- Origin: Philadelphia, Pennsylvania, United States
- Genres: Soul, funk, disco
- Years active: 1971–1985
- Labels: TSOP, Casablanca, Mercury
- Past members: 1971–1973 Frankie Brunson David Thompson Darnell Jordan Johnnie Hightower Stanley Thomas Valerie Brown Marc Reed 1974–1983 Frankie Brunson Dave Thompson Guy Fiske Roger Andrews 1984–1985 Frank Brunson Marc Reed Clifton Gamble David Thomson Johnnie Hightower Bill Rodgers

= People's Choice (band) =

American funk band

People's Choice was an American funk band formed in 1971 in Philadelphia by Frank Brunson and David Thompson.

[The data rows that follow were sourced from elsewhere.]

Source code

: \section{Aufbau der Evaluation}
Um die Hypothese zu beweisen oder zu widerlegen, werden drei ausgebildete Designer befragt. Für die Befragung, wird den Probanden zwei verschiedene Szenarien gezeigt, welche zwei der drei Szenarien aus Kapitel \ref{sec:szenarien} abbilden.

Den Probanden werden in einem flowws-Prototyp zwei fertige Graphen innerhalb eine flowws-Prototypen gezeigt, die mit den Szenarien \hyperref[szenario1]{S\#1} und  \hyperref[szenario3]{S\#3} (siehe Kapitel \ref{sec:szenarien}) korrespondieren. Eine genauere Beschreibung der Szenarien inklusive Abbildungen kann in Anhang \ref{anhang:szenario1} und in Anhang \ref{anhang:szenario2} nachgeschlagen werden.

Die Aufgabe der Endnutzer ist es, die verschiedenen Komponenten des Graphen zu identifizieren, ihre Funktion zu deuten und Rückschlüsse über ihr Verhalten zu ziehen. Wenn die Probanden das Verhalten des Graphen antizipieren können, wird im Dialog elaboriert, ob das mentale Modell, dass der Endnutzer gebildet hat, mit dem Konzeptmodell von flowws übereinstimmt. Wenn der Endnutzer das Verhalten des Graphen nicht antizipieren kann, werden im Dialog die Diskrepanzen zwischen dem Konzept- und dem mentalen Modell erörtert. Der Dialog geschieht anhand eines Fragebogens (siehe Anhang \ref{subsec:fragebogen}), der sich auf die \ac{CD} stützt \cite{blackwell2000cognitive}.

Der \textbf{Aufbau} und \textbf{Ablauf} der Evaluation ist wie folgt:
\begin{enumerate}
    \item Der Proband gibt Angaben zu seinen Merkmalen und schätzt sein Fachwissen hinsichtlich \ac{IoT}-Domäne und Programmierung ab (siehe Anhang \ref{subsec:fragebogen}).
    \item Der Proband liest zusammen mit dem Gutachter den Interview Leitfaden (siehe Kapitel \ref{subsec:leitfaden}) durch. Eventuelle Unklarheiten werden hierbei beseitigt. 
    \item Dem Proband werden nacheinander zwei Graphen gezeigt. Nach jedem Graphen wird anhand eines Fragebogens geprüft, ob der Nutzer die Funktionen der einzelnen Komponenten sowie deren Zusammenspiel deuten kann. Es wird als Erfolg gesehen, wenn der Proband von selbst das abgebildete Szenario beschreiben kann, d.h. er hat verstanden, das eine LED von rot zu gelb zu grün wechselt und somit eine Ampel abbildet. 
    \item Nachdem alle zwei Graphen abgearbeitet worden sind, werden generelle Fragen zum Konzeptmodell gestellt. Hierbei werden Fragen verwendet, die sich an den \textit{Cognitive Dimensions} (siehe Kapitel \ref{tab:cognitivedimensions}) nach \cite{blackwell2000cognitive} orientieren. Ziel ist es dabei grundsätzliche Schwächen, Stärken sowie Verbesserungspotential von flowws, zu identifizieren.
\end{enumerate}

While they had several vocalists, their biggest hits were instrumentals.

==Career==
Their debut single, "I Likes to Do It" on Phil-L.A. of Soul Records, got to #9 on the U.S. Billboard R&B chart and #38 on the Billboard Hot 100. A short time later Leon Huff saw People's Choice in concert, and told Brunson that he wished the group had recorded "I Likes to Do It" for Philadelphia International Records. Huff (without Kenny Gamble on this occasion) signed the group in 1974, and it was with him that they had another hit single with "Do It Any Way You Wanna", a Philly dance classic. It sold over one million copies in three months, and was awarded a gold disc by the R.I.A.A. in November 1975. This song was used in Fred Williamson's 1976 film Death Journey.

Brunson died on November 24, 2007, after a long illness.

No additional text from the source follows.